Gary D. Wallace, except as specified

Perennial, shrub, tree
Stem: bark often peeling distinctively
Leaves simple, generally cauline, alternate, opposite, rarely whorled, evergreen or deciduous, often leathery, petioled or not; stipules 0
Inflorescence: raceme, panicle, cyme, or flowers solitary, generally bracted; pedicels often with 2 bractlets
Flower generally bisexual, generally radial; sepals generally 4–5, generally free; petals generally 4–5, free or fused; stamens 8–10, free, filaments rarely appendaged, anthers awned or not, dehiscent by pores or slits; nectary generally at ovary base, disk-like; ovary superior or inferior, chambers generally 1–5, placentas axile or parietal, ovules 1–many per chamber, style 1, stigma head- to funnel-like or lobed
Fruit: capsule, drupe, berry
Seeds generally many, sometimes winged
Genera in family: ± 100 genera, 3000 species: generally worldwide except deserts; some cultivated, especially Arbutus, Arctostaphylos, Rhododendron, Vaccinium
Reference: [Wallace 1975 Wasmann J Biol 33:1–88; 1975 Bot Not 128:286–298]
Subfamilies Monotropoideae, Pyroloideae, Vaccinioideae sometimes treated as families.
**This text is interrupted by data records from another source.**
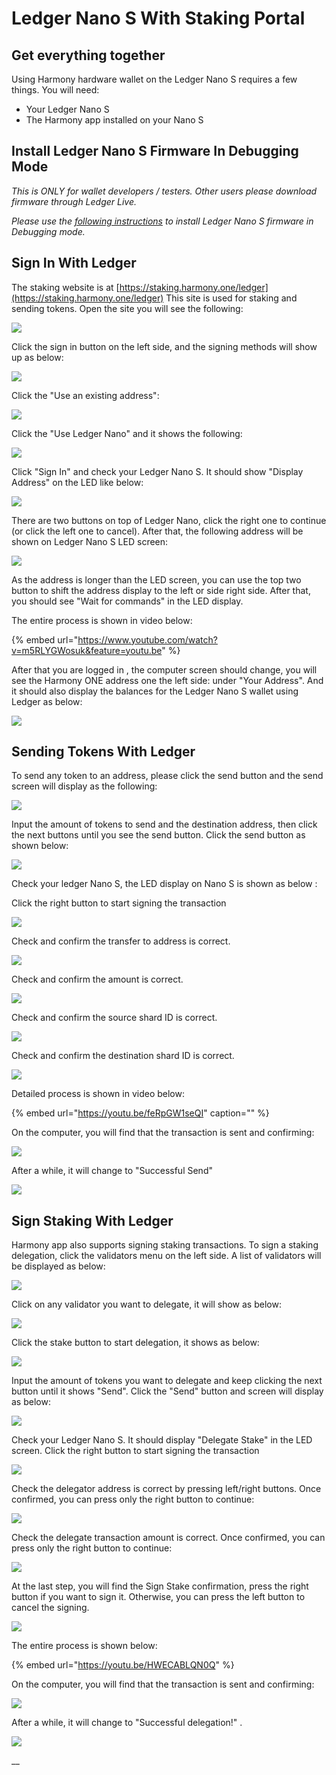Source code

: # Ledger Nano S With Staking Portal

## Get everything together

Using Harmony hardware wallet on the Ledger Nano S requires a few things. You will need:

* Your Ledger Nano S
* The Harmony app installed on your Nano S

## Install Ledger Nano S Firmware In Debugging Mode

_This is ONLY for wallet developers / testers. Other users please download firmware through Ledger Live._

_Please use the_ [_following instructions_](https://docs.harmony.one/home/wallet-guides/ledger/install-and-setup) _to install Ledger Nano S firmware in Debugging mode._ 

## Sign In With Ledger 

The staking website is at [https://staking.harmony.one/ledger](https://staking.harmony.one/ledger)  This site is used for staking and sending tokens.  Open the site you will see the following: 

![](../../.gitbook/assets/assets_-lleolyqeg_gkuo5rehq_-lw-til_4d3hoiy6ona2_-lw0331xfmsyocqg2vla_screen-shot-2019-12-13-at-12.1.jpg)

Click the sign in button on the left side, and the signing methods will show up as below: 

![](../../.gitbook/assets/assets_-lleolyqeg_gkuo5rehq_-lw-til_4d3hoiy6ona2_-lw03d3o3tczqx172joy_screen-shot-2019-12-13-at-12.1.jpg)

Click the "Use an existing address":

![](../../.gitbook/assets/assets_-lleolyqeg_gkuo5rehq_-lw-til_4d3hoiy6ona2_-lw05kh8fdmz5js24bxr_screen-shot-2019-12-13-at-1.10.jpg)

Click the "Use Ledger Nano" and it shows the following:

![](../../.gitbook/assets/assets_-lleolyqeg_gkuo5rehq_-lw-til_4d3hoiy6ona2_-lw0b-x8hdb2glb7hf0t_screen-shot-2019-12-13-at-1.35.jpg)



Click "Sign In" and check your Ledger Nano S.  It should show "Display Address" on the LED like below:

![](https://blobscdn.gitbook.com/v0/b/gitbook-28427.appspot.com/o/assets%2F-LlYdMT-Wp5uYwcF_tMW%2F-Lp17W8qGssyWUeQC8Hm%2F-Lp1QqkoLZa7pg6QMFeO%2F1assets_-LlYdMT-Wp5uYwcF_tMW.jpg?alt=media&token=32fe24fd-f99c-48d3-84a6-48e1e3664fc6)

There are two buttons on top of Ledger Nano, click the right one to continue \(or click the left one to cancel\). After that, the following address will be shown on Ledger Nano S LED screen:‌

![](https://blobscdn.gitbook.com/v0/b/gitbook-28427.appspot.com/o/assets%2F-LlYdMT-Wp5uYwcF_tMW%2F-Lp17W8qGssyWUeQC8Hm%2F-Lp1QtQgDJ6cR36TkYqq%2F2.jpg?alt=media&token=3c767945-33b3-432f-a959-faaba7f3d010)

As the address is longer than the LED screen, you can use the top two button to shift the address display to the left or side right side.  After that, you should see "Wait for commands" in the LED display. 

The entire process is shown in video below:

{% embed url="https://www.youtube.com/watch?v=m5RLYGWosuk&feature=youtu.be" %}

After that you are logged in , the computer screen should change, you will see the Harmony ONE address one the left side: under "Your Address". And it should also display the balances for the Ledger Nano S wallet using Ledger as below: 

![](../../.gitbook/assets/screen-shot-2019-12-13-at-1.37.48-pm.png)

## Sending Tokens With Ledger 

To send any token to an address, please click the send button and the send screen will display as the following:

![](../../.gitbook/assets/screen-shot-2019-12-13-at-1.48.03-pm.png)

Input the amount of tokens to send and the destination address, then click the next buttons until you see the send button. Click the send button as shown below: 

![](../../.gitbook/assets/screen-shot-2019-12-13-at-1.50.27-pm.png)

Check your ledger Nano S, the LED display on Nano S is shown as below :‌

Click the right button to start signing the transaction

![](https://blobscdn.gitbook.com/v0/b/gitbook-28427.appspot.com/o/assets%2F-LlYdMT-Wp5uYwcF_tMW%2F-Lp1RBqYpGIEBEHFW8oF%2F-Lp1fC7Z1fvYt5C5Rjal%2F1.jpg?alt=media&token=82958d36-4e76-4f8a-96b0-242b5facaea8)

Check and confirm the transfer to address is correct.

![](https://blobscdn.gitbook.com/v0/b/gitbook-28427.appspot.com/o/assets%2F-LlYdMT-Wp5uYwcF_tMW%2F-Lo6dy17b06JV4uSf0x9%2F-Lo6eqqLsb2bDwiMQ2rI%2F3.jpg?alt=media&token=bc38b856-e854-4c5d-97c9-a4e4b7dd3430)

Check and confirm the amount is correct.

![](https://blobscdn.gitbook.com/v0/b/gitbook-28427.appspot.com/o/assets%2F-LlYdMT-Wp5uYwcF_tMW%2F-Lo6dy17b06JV4uSf0x9%2F-Lo6esS-QaHgW53hL09S%2F4.jpg?alt=media&token=ee9e5941-3b23-4d23-8395-4313c7bf2986)

Check and confirm the source shard ID is correct.

![](https://blobscdn.gitbook.com/v0/b/gitbook-28427.appspot.com/o/assets%2F-LlYdMT-Wp5uYwcF_tMW%2F-Lo6dy17b06JV4uSf0x9%2F-Lo6ewoJRmrEgmFneCVn%2F5.jpg?alt=media&token=691a919a-c841-4d41-bfe9-a3d658ab2e9e)

Check and confirm the destination shard ID is correct.

![](https://blobscdn.gitbook.com/v0/b/gitbook-28427.appspot.com/o/assets%2F-LlYdMT-Wp5uYwcF_tMW%2F-Lo6dy17b06JV4uSf0x9%2F-Lo6eyZo-Z2Dia94jFx3%2F6.jpg?alt=media&token=1da33a34-7a21-4572-8b36-f93e90563a73)

Detailed process is shown in video below:

{% embed url="https://youtu.be/feRpGW1seQI" caption="" %}



On the computer, you will find that the transaction is sent and confirming: 

![](../../.gitbook/assets/screen-shot-2019-12-13-at-1.52.32-pm.png)

After a while, it will change to "Successful Send" 

![](../../.gitbook/assets/screen-shot-2019-12-13-at-1.53.30-pm.png)

## Sign Staking With Ledger 

Harmony app also supports signing staking transactions. To sign a staking delegation,  click the validators menu on the left side. A list of validators will be displayed as below:  

![](../../.gitbook/assets/screen-shot-2019-12-13-at-2.04.49-pm.png)

Click on any validator you want to delegate, it will show as below: 

![](../../.gitbook/assets/screen-shot-2019-12-13-at-2.05.19-pm.png)

Click the stake button to start delegation, it shows as below: 

![](../../.gitbook/assets/screen-shot-2019-12-13-at-2.05.53-pm.png)

Input the amount of tokens you want to delegate and keep clicking the next button until it shows "Send". Click the "Send" button and screen will display as below: 

![](../../.gitbook/assets/screen-shot-2019-12-13-at-2.07.00-pm.png)

Check your Ledger Nano S. It should display "Delegate Stake" in the LED screen. Click the right button to start signing the transaction

![](../../.gitbook/assets/img_4188.jpeg)

Check the delegator address is correct by pressing left/right buttons. Once confirmed, you can press only the right button to continue: 

![](../../.gitbook/assets/img_4192.jpeg)

Check the delegate transaction amount is correct. Once confirmed, you can press only the right button to continue: 

![](../../.gitbook/assets/img_4194.jpeg)

At the last step, you will find the Sign Stake confirmation, press the right button if you want to sign it. Otherwise, you can press the left button to cancel the signing. 

![](../../.gitbook/assets/img_4196.jpeg)

The entire process is shown below:

{% embed url="https://youtu.be/HWECABLQN0Q" %}

On the computer, you will find that the transaction is sent and confirming:

![](../../.gitbook/assets/screen-shot-2019-12-13-at-2.09.50-pm.png)

After a while, it will change to "Successful delegation!" .

![](../../.gitbook/assets/screen-shot-2019-12-13-at-2.13.08-pm.png)

\_\_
Nongreen plants obtain nutrition from green plants through fungal intermediates.


Shrub, small tree, generally hairy to glandular, densely, rigidly branched, burled
Stem: bark often shredding
Leaves alternate, evergreen, leathery, entire or serrate
Inflorescence: raceme or panicle, bracted; bractlets 2
Flower: sepals (4)5, fused, lobes > tube; petals (4)5, fused, urn-shaped; stamens (8)10, anthers dehiscent by short separate slits, awned; ovary superior, chambers 4–6, placentas pendent, axile
Fruit: drupe, juicy, papillate, red or black; stones 4–6, fused into a unit
Seeds 1 per stone
Species in genus: 10 species: subtropical, tropical Am
Etymology: (Greek: arbutus cluster, from strawberry-tree-like fruits)
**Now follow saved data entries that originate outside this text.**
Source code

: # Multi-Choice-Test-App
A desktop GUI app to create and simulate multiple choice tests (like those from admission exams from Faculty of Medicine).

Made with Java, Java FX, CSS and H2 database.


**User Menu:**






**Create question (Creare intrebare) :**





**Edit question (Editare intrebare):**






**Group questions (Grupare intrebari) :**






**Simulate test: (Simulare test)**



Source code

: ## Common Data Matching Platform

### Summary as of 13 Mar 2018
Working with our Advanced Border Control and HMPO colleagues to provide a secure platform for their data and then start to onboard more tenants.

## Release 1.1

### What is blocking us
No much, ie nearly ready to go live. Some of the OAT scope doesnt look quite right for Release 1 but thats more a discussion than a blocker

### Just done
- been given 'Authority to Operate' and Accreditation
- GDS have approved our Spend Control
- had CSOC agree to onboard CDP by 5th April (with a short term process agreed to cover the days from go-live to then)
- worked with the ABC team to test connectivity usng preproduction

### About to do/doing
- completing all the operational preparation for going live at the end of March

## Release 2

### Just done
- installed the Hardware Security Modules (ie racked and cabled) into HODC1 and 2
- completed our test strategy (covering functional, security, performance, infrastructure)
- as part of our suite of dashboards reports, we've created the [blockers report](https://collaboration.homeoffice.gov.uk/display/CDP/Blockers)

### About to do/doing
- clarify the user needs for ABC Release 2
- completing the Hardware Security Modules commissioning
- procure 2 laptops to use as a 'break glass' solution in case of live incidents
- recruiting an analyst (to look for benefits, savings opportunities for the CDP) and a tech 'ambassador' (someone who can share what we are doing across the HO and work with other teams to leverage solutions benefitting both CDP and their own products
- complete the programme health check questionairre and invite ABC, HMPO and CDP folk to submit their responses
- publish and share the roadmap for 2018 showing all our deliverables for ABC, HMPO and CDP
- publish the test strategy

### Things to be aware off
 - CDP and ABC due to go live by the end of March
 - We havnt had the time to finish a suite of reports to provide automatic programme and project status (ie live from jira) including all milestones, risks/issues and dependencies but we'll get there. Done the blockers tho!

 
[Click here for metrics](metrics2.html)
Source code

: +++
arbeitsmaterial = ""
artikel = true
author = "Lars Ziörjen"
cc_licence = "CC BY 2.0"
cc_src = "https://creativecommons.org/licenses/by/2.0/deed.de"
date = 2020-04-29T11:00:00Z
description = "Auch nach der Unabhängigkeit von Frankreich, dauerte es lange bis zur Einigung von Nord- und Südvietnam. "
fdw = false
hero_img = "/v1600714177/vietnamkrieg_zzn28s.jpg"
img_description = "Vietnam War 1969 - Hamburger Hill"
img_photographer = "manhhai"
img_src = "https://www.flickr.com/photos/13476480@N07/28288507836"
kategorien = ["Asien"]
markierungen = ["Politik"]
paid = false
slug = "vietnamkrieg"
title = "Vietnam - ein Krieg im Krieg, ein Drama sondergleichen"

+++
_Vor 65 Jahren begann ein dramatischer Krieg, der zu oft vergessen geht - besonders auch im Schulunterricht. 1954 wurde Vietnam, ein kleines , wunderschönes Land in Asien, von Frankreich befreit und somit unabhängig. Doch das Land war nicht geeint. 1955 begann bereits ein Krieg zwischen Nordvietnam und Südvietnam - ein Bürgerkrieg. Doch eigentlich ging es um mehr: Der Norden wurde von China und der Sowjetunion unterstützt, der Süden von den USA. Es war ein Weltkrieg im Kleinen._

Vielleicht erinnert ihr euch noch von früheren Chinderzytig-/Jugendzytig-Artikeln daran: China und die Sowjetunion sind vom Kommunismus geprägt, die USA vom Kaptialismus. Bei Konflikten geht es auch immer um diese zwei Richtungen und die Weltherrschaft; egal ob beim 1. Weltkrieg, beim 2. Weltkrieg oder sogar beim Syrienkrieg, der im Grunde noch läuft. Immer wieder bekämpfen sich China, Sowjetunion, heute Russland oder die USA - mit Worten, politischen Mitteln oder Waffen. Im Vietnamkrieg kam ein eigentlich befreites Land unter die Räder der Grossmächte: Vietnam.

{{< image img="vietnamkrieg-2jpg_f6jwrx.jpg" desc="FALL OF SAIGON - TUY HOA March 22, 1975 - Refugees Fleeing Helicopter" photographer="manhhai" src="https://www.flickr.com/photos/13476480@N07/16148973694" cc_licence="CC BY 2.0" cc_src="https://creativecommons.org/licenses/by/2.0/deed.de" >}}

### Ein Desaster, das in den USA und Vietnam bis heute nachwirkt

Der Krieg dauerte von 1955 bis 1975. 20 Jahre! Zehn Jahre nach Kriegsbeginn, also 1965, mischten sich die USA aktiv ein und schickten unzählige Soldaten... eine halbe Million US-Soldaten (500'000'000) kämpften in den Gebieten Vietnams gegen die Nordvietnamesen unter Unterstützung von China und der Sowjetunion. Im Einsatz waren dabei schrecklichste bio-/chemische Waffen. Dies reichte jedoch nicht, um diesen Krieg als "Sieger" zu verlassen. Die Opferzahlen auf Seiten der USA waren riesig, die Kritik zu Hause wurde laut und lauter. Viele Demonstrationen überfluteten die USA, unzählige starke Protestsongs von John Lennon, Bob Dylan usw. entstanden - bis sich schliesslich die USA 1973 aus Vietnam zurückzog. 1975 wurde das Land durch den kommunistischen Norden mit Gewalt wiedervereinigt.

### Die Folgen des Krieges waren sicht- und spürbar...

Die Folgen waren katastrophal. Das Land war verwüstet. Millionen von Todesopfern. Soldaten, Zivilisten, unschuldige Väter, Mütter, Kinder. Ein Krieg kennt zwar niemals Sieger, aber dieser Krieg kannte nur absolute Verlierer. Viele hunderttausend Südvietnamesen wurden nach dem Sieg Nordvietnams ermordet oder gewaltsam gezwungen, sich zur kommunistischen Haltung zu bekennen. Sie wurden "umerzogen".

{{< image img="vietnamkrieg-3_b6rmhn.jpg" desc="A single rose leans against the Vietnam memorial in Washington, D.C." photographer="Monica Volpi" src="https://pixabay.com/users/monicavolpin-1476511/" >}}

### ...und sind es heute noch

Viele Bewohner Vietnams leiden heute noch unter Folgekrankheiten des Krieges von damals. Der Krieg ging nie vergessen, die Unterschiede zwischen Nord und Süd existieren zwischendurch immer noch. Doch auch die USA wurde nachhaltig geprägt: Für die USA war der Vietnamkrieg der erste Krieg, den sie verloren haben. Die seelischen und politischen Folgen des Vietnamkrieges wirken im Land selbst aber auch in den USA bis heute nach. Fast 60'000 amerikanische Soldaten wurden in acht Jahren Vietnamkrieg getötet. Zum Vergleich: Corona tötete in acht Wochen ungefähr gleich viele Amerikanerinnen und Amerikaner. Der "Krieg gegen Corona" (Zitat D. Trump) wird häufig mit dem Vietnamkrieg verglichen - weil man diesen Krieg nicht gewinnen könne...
C. diversifolia (Parry) Greene

Stem erect, < 5 m; twigs gray-tomentose; bark shredding
Leaf obovate, entire or serrate
Inflorescence: raceme, generally gray-tomentose; bracts < 7–10 mm, lance-linear to oblong-ovate
Flower: sepals lanceolate or narrowly triangular
Fruit red
Ecology: Chaparral
Elevation: 100–550 m.
Bioregional distribution: South Coast, Channel Islands, Western Transverse Ranges, Peninsular Ranges
Distribution outside California: to n Baja California


subsp. diversifolia


Inflorescence 3.5–8 cm
Ecology: Chaparral
Elevation: 100–550 m.
Bioregional distribution: South Coast, Peninsular Ranges
Distribution outside California: to n Baja California
See the CNPS Inventory for information about endangerment and rarity.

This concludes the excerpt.